“BANKERS AND COMMUNISTS”, a thoughtful article by Alan Kohler in today’s Business Spectator.
On which I commented as follows:
Great article, Alan! I’ve just come from a conference/workshop in Chengdu last week, organised by academics from Trier University in Germany and Sichuan University concerning China’s land policy. The Chinese are increasingly aware that the multitude of farmers on whom the nation relies, as here in Australia, are not getting anything like a fair price for their products, and are beginning to espy the mechanism which delivers wealth to the wealthy and poverty to the producers.
Things in China are in much sharper relief than here in the West, and land policy has quickly become the focus. China is beginning to learn that unlike productive wealth, land rent needs to be shared equally between all citizens, so the poor receive their share of the surplus. Failing this, urban billionaire developers are being created on the back of the land rent deprivations of the poor.

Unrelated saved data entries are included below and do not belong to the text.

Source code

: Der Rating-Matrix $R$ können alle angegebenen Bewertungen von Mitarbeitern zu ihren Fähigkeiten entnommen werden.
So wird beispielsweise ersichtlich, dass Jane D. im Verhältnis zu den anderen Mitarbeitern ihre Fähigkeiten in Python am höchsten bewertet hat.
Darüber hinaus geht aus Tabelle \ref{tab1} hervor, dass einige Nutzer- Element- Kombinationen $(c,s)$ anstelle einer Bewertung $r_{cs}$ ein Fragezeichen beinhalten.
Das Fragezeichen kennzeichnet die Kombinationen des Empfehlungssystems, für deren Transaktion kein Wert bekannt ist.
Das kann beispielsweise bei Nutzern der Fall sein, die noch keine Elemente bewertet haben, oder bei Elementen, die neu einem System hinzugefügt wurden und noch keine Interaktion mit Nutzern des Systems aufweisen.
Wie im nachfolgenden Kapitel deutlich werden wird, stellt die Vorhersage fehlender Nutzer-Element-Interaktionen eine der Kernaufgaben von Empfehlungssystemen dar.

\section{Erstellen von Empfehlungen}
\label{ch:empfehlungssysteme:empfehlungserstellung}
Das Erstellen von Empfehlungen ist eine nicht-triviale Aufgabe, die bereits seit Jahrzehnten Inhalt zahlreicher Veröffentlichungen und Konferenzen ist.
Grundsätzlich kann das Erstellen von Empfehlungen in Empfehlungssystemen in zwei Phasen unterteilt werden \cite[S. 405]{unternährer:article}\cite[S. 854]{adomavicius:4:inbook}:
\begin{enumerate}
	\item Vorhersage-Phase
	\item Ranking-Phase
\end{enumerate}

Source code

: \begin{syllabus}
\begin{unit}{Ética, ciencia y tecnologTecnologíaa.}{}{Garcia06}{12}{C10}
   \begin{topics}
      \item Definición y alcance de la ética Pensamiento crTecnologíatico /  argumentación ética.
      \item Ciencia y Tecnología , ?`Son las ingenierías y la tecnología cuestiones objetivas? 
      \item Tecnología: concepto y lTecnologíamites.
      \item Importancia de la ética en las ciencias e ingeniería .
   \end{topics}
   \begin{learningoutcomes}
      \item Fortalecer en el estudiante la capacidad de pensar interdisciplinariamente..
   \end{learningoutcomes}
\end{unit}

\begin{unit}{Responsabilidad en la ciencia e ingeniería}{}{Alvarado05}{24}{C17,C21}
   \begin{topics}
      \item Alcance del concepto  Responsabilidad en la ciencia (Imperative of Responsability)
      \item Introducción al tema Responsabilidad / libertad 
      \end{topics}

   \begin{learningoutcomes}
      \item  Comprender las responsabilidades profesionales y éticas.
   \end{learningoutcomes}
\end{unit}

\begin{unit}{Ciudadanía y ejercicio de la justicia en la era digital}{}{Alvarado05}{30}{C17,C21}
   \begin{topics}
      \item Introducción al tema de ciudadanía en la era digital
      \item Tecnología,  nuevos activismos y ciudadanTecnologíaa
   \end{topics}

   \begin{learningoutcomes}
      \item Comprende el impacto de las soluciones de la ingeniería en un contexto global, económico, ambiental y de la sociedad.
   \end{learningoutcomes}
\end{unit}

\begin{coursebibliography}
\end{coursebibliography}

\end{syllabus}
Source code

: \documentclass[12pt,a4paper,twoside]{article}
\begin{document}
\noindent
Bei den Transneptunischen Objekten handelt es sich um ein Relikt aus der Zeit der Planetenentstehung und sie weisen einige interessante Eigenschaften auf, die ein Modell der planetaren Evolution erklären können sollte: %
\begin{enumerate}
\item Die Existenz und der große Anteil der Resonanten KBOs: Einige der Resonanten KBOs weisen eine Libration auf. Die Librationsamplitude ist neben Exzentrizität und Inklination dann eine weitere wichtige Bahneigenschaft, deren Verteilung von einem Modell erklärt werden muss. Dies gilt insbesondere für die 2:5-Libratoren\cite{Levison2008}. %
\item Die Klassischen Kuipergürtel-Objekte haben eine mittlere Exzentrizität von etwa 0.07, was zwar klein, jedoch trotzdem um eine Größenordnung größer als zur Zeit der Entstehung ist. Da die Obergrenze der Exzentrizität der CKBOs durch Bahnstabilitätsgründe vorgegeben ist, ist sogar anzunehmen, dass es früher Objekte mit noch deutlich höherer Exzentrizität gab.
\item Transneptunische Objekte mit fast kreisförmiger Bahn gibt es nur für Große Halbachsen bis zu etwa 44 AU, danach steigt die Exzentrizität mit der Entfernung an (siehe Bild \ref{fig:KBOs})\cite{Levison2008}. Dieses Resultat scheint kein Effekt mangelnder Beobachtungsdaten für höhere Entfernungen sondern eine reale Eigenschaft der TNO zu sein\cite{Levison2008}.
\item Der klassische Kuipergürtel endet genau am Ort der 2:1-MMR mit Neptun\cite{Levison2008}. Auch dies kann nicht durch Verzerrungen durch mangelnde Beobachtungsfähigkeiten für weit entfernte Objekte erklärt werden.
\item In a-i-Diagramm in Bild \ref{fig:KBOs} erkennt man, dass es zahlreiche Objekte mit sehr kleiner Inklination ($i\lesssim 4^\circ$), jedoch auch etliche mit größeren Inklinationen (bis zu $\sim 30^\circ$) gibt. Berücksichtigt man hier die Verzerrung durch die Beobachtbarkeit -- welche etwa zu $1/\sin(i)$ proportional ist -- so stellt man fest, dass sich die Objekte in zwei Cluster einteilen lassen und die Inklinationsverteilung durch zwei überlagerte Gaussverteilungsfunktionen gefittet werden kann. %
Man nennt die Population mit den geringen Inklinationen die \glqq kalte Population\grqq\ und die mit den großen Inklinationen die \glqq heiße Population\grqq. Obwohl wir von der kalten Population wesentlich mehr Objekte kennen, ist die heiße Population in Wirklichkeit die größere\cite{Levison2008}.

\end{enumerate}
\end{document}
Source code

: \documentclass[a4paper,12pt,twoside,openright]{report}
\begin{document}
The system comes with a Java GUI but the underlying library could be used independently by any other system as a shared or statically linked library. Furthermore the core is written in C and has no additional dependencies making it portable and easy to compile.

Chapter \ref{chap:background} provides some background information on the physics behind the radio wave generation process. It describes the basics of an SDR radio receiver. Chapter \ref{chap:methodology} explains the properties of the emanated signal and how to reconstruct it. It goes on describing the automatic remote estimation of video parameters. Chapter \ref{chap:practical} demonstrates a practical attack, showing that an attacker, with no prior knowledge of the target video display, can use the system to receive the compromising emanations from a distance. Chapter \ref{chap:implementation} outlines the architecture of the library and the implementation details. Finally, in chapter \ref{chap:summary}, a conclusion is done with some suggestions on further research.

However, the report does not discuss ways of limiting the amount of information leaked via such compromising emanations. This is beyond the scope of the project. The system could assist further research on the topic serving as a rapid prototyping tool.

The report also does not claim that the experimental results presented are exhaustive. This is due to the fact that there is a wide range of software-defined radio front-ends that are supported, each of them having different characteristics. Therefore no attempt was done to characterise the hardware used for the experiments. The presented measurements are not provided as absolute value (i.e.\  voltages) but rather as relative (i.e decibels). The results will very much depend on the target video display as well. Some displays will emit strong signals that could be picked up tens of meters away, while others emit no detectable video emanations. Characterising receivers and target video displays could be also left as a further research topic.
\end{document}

China is considering two options, selling off land in a “one-off’ to create a fund to address some of her inequalities, or capturing her land rents (to which barely subsisting farmers would have to contribute nothing).
I argued the case for the latter, and was happy to see a number of China’s academics also understand that a secure revenue flow is preferable to selling off the silverware.
The argument is far from won, however. As in Australia, Chinese billionaires find it difficult to accept the principle of any significant land-based revenue stream.